Judging from remembered events and the date we moved town, I guess it must have been some point when I was 8 or less when I properly realised how limited the knowledge of most adults was, including various authority figures, which I suppose is a relatively necessary step to questioning them, or privately wondering what the base their claims on.
Once started, that questioning does have some fairly serious positive feedback - even if you can't prove someone is wrong, if they're making grand claims and you can see a lack of good evidence, it does tend to make you doubt them pretty seriously, and then look more carefully at the next person making claims.
I can't remember believing in Santa as such, though that's not to say I disbelieved.
I suppose children are used to having stories told to them all the time that they don't necessarily believe are true, but which they don't violently disbelieve either.
Possibly it's just that they pick up from their parents some unspoken idea of which things are worth pretending to believe in, or develop a mental category for 'neither believe nor disbelieve' without having to explicitly think about it.
I suppose that even small kids are used to being told things by adults that are probably untrue but which are sometimes best left unchallenged, or seeing people telling white lies where it's obvious that it's generally better for the lie to be believed than challenged (if Dad hadn't gone to a party because he couldn't stand the person giving it, it's probably better all round if some other excuse given for non-attendance goes unchallenged).
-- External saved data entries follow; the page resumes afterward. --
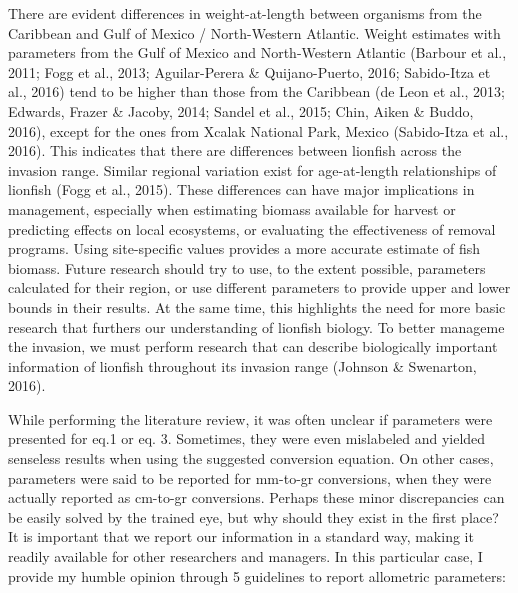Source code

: \documentclass[12pt,]{article}
\begin{document}
There are evident differences in weight-at-length between organisms from
the Caribbean and Gulf of Mexico / North-Western Atlantic. Weight
estimates with parameters from the Gulf of Mexico and North-Western
Atlantic (Barbour et al., 2011; Fogg et al., 2013; Aguilar-Perera \&
Quijano-Puerto, 2016; Sabido-Itza et al., 2016) tend to be higher than
those from the Caribbean (de Leon et al., 2013; Edwards, Frazer \&
Jacoby, 2014; Sandel et al., 2015; Chin, Aiken \& Buddo, 2016), except
for the ones from Xcalak National Park, Mexico (Sabido-Itza et al.,
2016). This indicates that there are differences between lionfish across
the invasion range. Similar regional variation exist for age-at-length
relationships of lionfish (Fogg et al., 2015). These differences can
have major implications in management, especially when estimating
biomass available for harvest or predicting effects on local ecosystems,
or evaluating the effectiveness of removal programs. Using site-specific
values provides a more accurate estimate of fish biomass. Future
research should try to use, to the extent possible, parameters
calculated for their region, or use different parameters to provide
upper and lower bounds in their results. At the same time, this
highlights the need for more basic research that furthers our
understanding of lionfish biology. To better manageme the invasion, we
must perform research that can describe biologically important
information of lionfish throughout its invasion range (Johnson \&
Swenarton, 2016).

While performing the literature review, it was often unclear if
parameters were presented for eq.1 or eq. 3. Sometimes, they were even
mislabeled and yielded senseless results when using the suggested
conversion equation. On other cases, parameters were said to be reported
for mm-to-gr conversions, when they were actually reported as cm-to-gr
conversions. Perhaps these minor discrepancies can be easily solved by
the trained eye, but why should they exist in the first place? It is
important that we report our information in a standard way, making it
readily available for other researchers and managers. In this particular
case, I provide my humble opinion through 5 guidelines to report
allometric parameters:
\end{document}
Certainly, the night when I saw my father carrying Christmas presents into my bedroom (again, I must have been 8 or less due to the location), I don't think I'd already decided Santa Claus it was definitely just a story, but I wasn't disappointed, or surprised by anything other than having caught someone in the act of present-giving.
I suppose that in practical terms, my belief or lack of it didn't make any real difference, so there hadn't been any need to make a decision one way or another.